Question 1
Multiple ChoiceAn investment adviser organized as a partnership lends money directly to a client so the client can purchase securities the adviser recommended. Under the NASAA Model Rule on Unethical Business Practices, this activity is
Explanation
Under NASAA's Model Rule, an investment adviser may not lend money or securities to a client unless the loan is made through a regulated financial institution, such as an affiliated bank or affiliated broker-dealer that is in the business of making loans.
A direct loan from the investment adviser to the client creates a significant conflict of interest and is considered an unethical business practice.
Why the Other Answers Are Incorrect
Permissible if the securities are pledged as collateral and the loan complies with Regulation T is incorrect because Regulation T applies to broker-dealers extending credit, not investment advisers making direct loans.
Permissible if the securities are pledged as collateral is incorrect because collateral does not eliminate the prohibition.
Permissible if the loan complies with Regulation T is incorrect because compliance with Regulation T does not authorize an investment adviser to make direct loans to clients.
Series 63 Tip
The exam distinguishes between investment advisers and broker-dealers regarding lending.
Investment advisers generally may NOT:
Lend money to clients.
Borrow money from clients.
Exceptions exist when the other party is in the business of lending, such as:
An affiliated bank.
An affiliated broker-dealer that regularly extends credit.
Memory aid:
Investment advisers give advice, not loans.
If you see an investment adviser directly financing a client's investment, the answer is usually unethical.
Question 2
Multiple ChoiceAn individual is both:
an Investment Adviser Representative (IAR) of a federal covered investment adviser, and
an agent of a broker-dealer.
When working with advisory clients, which of the following statements is not true?
Explanation
Investment advisers and their representatives must provide full disclosure of all material conflicts of interest, including compensation arrangements and affiliations with broker-dealers.
However, an IAR must never state or imply responsibility for guaranteeing investment results or reimbursing investment losses. Investment performance cannot be guaranteed, and advisers are not personally liable simply because investments decline in value.
Why the Other Answers Are Incorrect
The IAR must disclose that commissions may be earned in addition to advisory fees. is incorrect because this disclosure is required due to the conflict of interest created by dual compensation.
The IAR must disclose that trades will be executed through his broker-dealer unless the client chooses otherwise. is incorrect because clients should be informed about brokerage arrangements and any potential conflicts.
The IAR must disclose that the financial planning services are separate from the broker-dealer's services. is incorrect because clients should understand when advisory services are separate from brokerage services.
Series 63 Tip
Whenever an IAR is dually registered as both an investment adviser representative and a broker-dealer agent, think disclosure.

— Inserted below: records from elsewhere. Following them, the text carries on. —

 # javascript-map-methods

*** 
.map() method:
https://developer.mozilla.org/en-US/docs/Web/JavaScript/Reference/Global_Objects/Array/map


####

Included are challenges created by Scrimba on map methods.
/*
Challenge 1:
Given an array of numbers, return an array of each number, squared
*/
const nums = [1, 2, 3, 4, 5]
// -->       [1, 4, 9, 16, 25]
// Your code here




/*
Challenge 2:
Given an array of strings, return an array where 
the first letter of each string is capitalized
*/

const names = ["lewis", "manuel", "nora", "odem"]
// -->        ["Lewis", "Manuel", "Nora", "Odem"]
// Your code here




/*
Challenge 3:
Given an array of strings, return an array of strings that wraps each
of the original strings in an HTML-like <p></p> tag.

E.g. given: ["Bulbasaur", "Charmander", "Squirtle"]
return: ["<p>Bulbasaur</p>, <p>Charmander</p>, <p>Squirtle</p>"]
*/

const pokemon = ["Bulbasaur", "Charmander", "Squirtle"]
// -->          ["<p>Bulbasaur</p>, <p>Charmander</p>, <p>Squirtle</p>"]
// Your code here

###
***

Common disclosures include:
Dual registration.
Receipt of commissions.
Advisory fees.
Broker-dealer affiliation.
Conflicts of interest.
Brokerage execution arrangements.
What an adviser may never do:
Guarantee profits.
Promise to reimburse losses.
Accept liability for normal market performance.
Memory aid:
Disclose conflicts. Never guarantee performance.
If an answer says the adviser is responsible for market losses or promises to make the client whole, it is almost always the wrong choice on the Series 63.
Question 3
Multiple ChoiceAn investment adviser representative is discussing a security with a prospective client. Under the Uniform Securities Act, which statement may the representative legally make?
Explanation
An investment adviser representative may state that a security is registered or exempt from registration. Registration means the security may legally be offered and sold in the state. It does not mean that the Administrator has approved, recommended, endorsed, or determined that the security is suitable.
Why the Other Answers Are Incorrect
Saying the Administrator has determined that the representative is qualified improperly implies state approval of the representative.
Saying an exempt security is safer than a nonexempt security is prohibited because exemption from registration does not indicate investment quality or safety.
Saying registration means the Administrator recommends the security improperly implies that the state has endorsed the investment.